Friday, October 28, 2011

Natural Gas & President Obama

"Is the EPA and President Obama trying to shutdown natural gas production?" Like the question about whether Pennsylvania's rivers are glowing with radiation caused by drilling, the question about the EPA and President Obama is regularly asked, despite the fact that 2011 is going to be the record year for natural gas production.

President Obama and his EPA is doing a lousy job of shutting down the gas industry if that were their goal. Consider further these facts:

2009, 2010, and 2011 were 3 of the 4 highest years of gas production in the history of the United States. In 2010, natural gas passed coal to provide more energy for the USA for the first time since the early 1980s. All that on President Obama's watch.

But this data does not prevent the Wall Street Journal from printing as its featured letter to the editor just yesterday one that said: "President Obama has been very candid about his view, which essentially is that oil and gas industry must be stopped--regardless of the effects on our economy and national security."
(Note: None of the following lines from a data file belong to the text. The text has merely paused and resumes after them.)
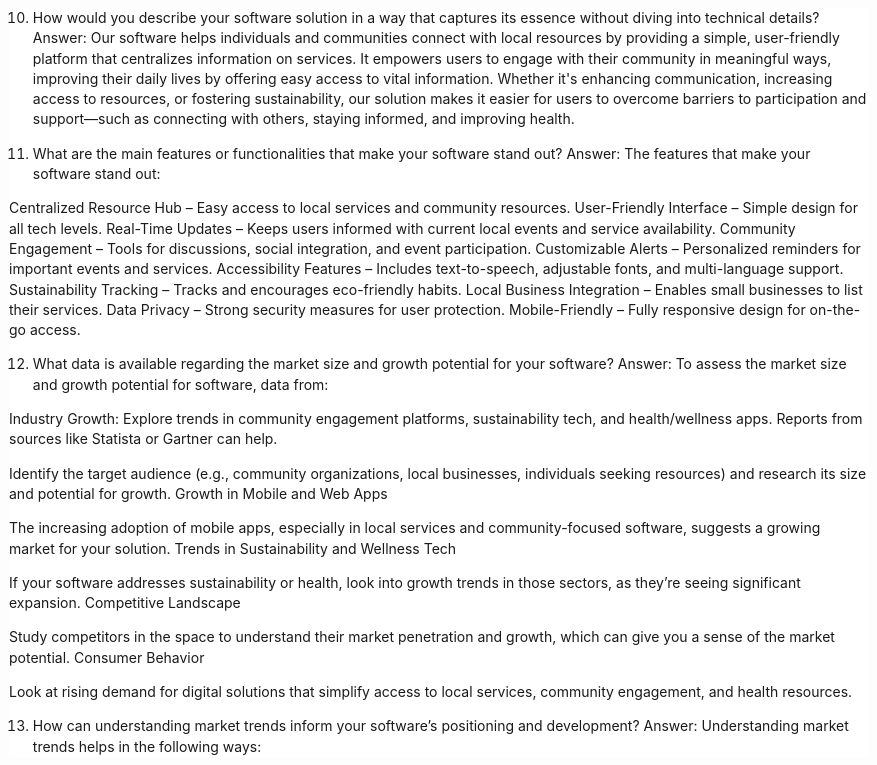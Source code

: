 
10.  How would you describe your software solution in a way that captures its essence without diving into technical details?
Answer:
Our software helps individuals and communities connect with local resources by providing a simple, user-friendly platform that centralizes information on services. It empowers users to engage with their community in meaningful ways, improving their daily lives by offering easy access to vital information. Whether it's enhancing communication, increasing access to resources, or fostering sustainability, our solution makes it easier for users to overcome barriers to participation and support—such as connecting with others, staying informed, and improving health.

11.  What are the main features or functionalities that make your software stand out?
Answer:
The features that make your software stand out:

Centralized Resource Hub – Easy access to local services and community resources.
User-Friendly Interface – Simple design for all tech levels.
Real-Time Updates – Keeps users informed with current local events and service availability.
Community Engagement – Tools for discussions, social integration, and event participation.
Customizable Alerts – Personalized reminders for important events and services.
Accessibility Features – Includes text-to-speech, adjustable fonts, and multi-language support.
Sustainability Tracking – Tracks and encourages eco-friendly habits.
Local Business Integration – Enables small businesses to list their services.
Data Privacy – Strong security measures for user protection.
Mobile-Friendly – Fully responsive design for on-the-go access.

12.  What data is available regarding the market size and growth potential for your software?
Answer:
To assess the market size and growth potential for software, data from:

Industry Growth: Explore trends in community engagement platforms, sustainability tech, and health/wellness apps. Reports from sources like Statista or Gartner can help.

Identify the target audience (e.g., community organizations, local businesses, individuals seeking resources) and research its size and potential for growth.
Growth in Mobile and Web Apps

The increasing adoption of mobile apps, especially in local services and community-focused software, suggests a growing market for your solution.
Trends in Sustainability and Wellness Tech

If your software addresses sustainability or health, look into growth trends in those sectors, as they’re seeing significant expansion.
Competitive Landscape

Study competitors in the space to understand their market penetration and growth, which can give you a sense of the market potential.
Consumer Behavior

Look at rising demand for digital solutions that simplify access to local services, community engagement, and health resources.

13.  How can understanding market trends inform your software’s positioning and development?
Answer:
Understanding market trends helps in the following ways:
The foregoing is as crazy as saying that gas drilling caused Pennsylvania's streams to be polluted with radionuclides. The nation is so polarized and the warring political camps speak often only to themselves that crazy is normal.

2 comments:

  1. I think lumping oil and gas together is the problem. Clearly, with EPA's regulations that are impacting coal plants, the administration has to hope (at least privately) that natural gas development continues to roll, and the extended timeline (2014?) for developing wastewater discharge regulations indicates they don't want to stop gas development.

    With crude oil exploration, I don't see the administration as supportive, given the delays on the Keystone pipeline, the restrictions on public lands and the new and de facto regulations in the wake of the Gulf Deepwater incident. This distinction may be well-supported based on emissions (gas favored over crude oil) and economics (gas much cheaper than crude on a BTU basis).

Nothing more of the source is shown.